Get ready to battle over the best American book. PBS has announced that it will be releasing a show, titled “The Great American Read,” to spark a conversation about the country’s most beloved and influential novels. The eight-part series will explore the top 100 works identified in a market research survey that asked people to reveal their favorite reads. There is a catch: there can be only one title or series per author on the list. Additionally, throughout the show’s run, people will have the chance to vote on America’s favorite author, with the number one pick to be revealed during the finale. The documentary special will feature appearances by everyday Americans as well as citizens to explain their personal connections to their favorite books. It will begin in May 2018 and continue throughout the summer, with the finale scheduled for September, sure to incite some heated debates about books both hype-worthy and overrated.

[Variety/Daniel Holloway]

A lost J.M. Barrie play is found

Finding an unpublished, forgotten, hidden work by a famous writer is a dream for readers and scholars, but it doesn’t happen all that often in real life. So we should all get very excited about The Reconstruction of Crime, a play by Peter Pan creator J.M. Barrie, which was found after 50 years of languishing in a Texas archive.

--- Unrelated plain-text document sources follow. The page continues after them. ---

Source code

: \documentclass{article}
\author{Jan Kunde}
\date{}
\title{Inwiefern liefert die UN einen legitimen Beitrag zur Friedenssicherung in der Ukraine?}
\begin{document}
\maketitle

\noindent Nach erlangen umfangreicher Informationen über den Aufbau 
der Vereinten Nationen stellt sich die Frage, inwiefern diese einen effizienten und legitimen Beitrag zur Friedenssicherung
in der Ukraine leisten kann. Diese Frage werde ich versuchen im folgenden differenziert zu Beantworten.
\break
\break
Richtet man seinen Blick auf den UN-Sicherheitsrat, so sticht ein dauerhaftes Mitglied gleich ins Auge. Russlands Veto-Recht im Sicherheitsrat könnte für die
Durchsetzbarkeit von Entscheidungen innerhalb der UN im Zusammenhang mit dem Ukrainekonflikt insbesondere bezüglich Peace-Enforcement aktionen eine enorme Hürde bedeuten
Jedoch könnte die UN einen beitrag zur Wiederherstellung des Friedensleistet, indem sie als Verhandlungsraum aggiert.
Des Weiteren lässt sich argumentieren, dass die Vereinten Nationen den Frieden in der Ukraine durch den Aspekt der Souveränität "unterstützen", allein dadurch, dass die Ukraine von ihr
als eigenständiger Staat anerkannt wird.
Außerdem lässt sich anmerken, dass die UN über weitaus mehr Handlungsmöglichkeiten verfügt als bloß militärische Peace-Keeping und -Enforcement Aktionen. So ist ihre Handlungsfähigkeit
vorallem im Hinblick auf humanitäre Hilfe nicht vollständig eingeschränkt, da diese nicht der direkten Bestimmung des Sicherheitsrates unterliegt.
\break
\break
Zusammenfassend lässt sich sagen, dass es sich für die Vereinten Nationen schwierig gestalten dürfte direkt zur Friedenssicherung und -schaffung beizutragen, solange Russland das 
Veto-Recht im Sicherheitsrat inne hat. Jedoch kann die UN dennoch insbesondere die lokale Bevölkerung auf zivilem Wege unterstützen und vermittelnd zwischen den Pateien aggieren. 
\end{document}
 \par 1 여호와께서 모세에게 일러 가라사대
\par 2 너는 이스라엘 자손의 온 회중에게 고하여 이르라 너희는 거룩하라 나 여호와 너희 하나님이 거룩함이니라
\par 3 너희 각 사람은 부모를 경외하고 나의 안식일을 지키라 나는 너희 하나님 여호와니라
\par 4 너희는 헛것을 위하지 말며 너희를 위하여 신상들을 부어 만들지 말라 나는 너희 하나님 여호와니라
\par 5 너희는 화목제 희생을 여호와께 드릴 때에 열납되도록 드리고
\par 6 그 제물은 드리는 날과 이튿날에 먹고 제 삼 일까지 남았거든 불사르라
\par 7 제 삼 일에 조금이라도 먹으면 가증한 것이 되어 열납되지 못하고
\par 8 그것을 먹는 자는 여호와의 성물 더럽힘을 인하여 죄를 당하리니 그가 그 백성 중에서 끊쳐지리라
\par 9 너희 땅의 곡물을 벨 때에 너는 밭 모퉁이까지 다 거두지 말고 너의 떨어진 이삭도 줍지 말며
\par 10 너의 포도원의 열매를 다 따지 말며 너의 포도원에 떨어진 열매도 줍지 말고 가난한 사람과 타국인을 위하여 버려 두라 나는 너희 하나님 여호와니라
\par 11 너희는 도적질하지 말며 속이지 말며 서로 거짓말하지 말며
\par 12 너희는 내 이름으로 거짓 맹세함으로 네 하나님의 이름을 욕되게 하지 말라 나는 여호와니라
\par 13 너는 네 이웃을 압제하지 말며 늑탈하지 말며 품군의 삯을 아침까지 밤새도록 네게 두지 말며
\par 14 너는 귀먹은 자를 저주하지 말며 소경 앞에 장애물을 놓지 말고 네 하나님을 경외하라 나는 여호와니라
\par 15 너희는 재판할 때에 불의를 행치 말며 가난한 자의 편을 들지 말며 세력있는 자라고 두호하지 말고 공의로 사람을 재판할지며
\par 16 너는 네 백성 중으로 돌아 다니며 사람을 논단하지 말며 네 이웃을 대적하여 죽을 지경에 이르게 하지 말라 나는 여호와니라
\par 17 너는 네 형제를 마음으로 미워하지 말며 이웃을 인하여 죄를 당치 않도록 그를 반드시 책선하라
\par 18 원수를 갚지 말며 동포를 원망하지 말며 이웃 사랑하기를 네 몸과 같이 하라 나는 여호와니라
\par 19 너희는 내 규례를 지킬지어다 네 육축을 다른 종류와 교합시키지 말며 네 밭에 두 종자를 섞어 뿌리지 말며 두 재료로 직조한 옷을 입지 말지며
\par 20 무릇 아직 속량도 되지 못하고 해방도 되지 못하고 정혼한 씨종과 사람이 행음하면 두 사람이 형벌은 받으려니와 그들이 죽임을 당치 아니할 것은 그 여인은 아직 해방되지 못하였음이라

The play involves a great deal of audience interaction, asking for assistance in solving a horrible crime. It begins thus: “Please don’t applaud. Of course I like it; we all like it. But not just now. This is much too serious.” The Ransom Center, the site of Barrie’s archives, says the play is undated and runs to 33 pages.“It is unclear why he never had this play premiered — it might have been during a period where he was penning more serious dramas,” said Strand magazine editor Andrew Gulli.